Smoking was not adjusted in the multivariate analysis.
DISCUSSION
In summary, the study recruited a total of 340 patients with 170 matched case-control pairs. Of these, 77% were successfully matched on all criteria. Among the TB cases, the majority had pulmonary TB. A set of questionnaire was distributed to each participant, with 99% completion rate. The majority were married, living in urban areas and had full-time employment. In the matched pair analysis, having education below university level significantly increased the chance of having TB, while place of origin and wood/coal burning showed weak associations. In the un-matched analysis, education level and wood/coal burning were significant risk factors for TB.
Socio-economic factors have continued to contribute to TB incidences in both resource-rich and resource-poor settings.

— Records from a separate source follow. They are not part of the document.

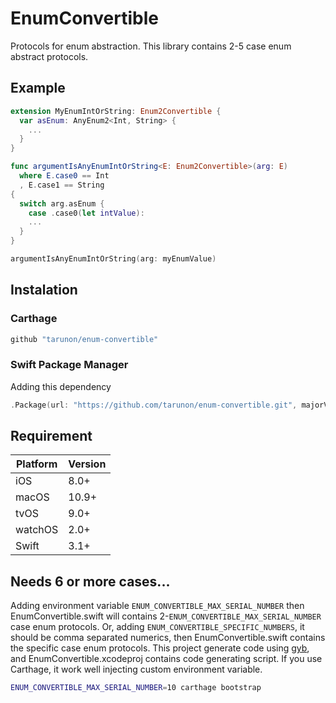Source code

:# EnumConvertible

Protocols for enum abstraction.
This library contains 2-5 case enum abstract protocols.

## Example
```swift
extension MyEnumIntOrString: Enum2Convertible {
  var asEnum: AnyEnum2<Int, String> {
    ...
  }
}

func argumentIsAnyEnumIntOrString<E: Enum2Convertible>(arg: E) 
  where E.case0 == Int
  , E.case1 == String 
{
  switch arg.asEnum {
    case .case0(let intValue):
    ...
  }
}

argumentIsAnyEnumIntOrString(arg: myEnumValue)
```

## Instalation
### Carthage
```ruby
github "tarunon/enum-convertible"
```

### Swift Package Manager
Adding this dependency
```swift
.Package(url: "https://github.com/tarunon/enum-convertible.git", majorVersion: 0)
```

## Requirement
Platform | Version
--- | ---
iOS | 8.0+
macOS | 10.9+
tvOS | 9.0+
watchOS | 2.0+
Swift | 3.1+

## Needs 6 or more cases...
Adding environment variable `ENUM_CONVERTIBLE_MAX_SERIAL_NUMBER` then EnumConvertible.swift will contains 2-`ENUM_CONVERTIBLE_MAX_SERIAL_NUMBER` case enum protocols.
Or, adding `ENUM_CONVERTIBLE_SPECIFIC_NUMBERS`, it should be comma separated numerics, then EnumConvertible.swift contains the specific case enum protocols.
This project generate code using [gyb](https://github.com/apple/swift/blob/master/utils/gyb.py), and EnumConvertible.xcodeproj contains code generating script.
If you use Carthage, it work well injecting custom environment variable.
```sh
ENUM_CONVERTIBLE_MAX_SERIAL_NUMBER=10 carthage bootstrap
```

In resource-rich settings, social-economic characteristics of TB can differ between those who are migrants and those who are native to the country (14). In Asia, social-determinants of TB often include unemployment, co-habitation with TB infection, poverty, and other risk factors known to be associated with TB (15–18). The results from our main and sensitivity analyses indicate that education level was an important socio-economic risk factor for TB. The majority of our patients were high school educated but did not complete university. Approximately 10% were primary school leavers. The association of low education status and TB has been documented in many settings (19, 20). It was estimated that one third of the population in South-east Asia lived below the poverty line. Families living in poverty usually prefer their children to work for an income rather than attending school (21). Education is not often seen as an urgent priority for these families. In India, it has been reported that the main reason for dropping out of school for boys and girls was due to financial reasons (22). The lack of proper education, in turn, can lead to further poverty. For HIV-infected patients, the prolonged duration of the disease and the associated stigma can lead to job losses and the need to sell family assets (23). Without good education background, HIV-infected patients in resource-limited settings may become stuck in the vicious poverty cycle, which could subsequently increase the risk of contracting TB.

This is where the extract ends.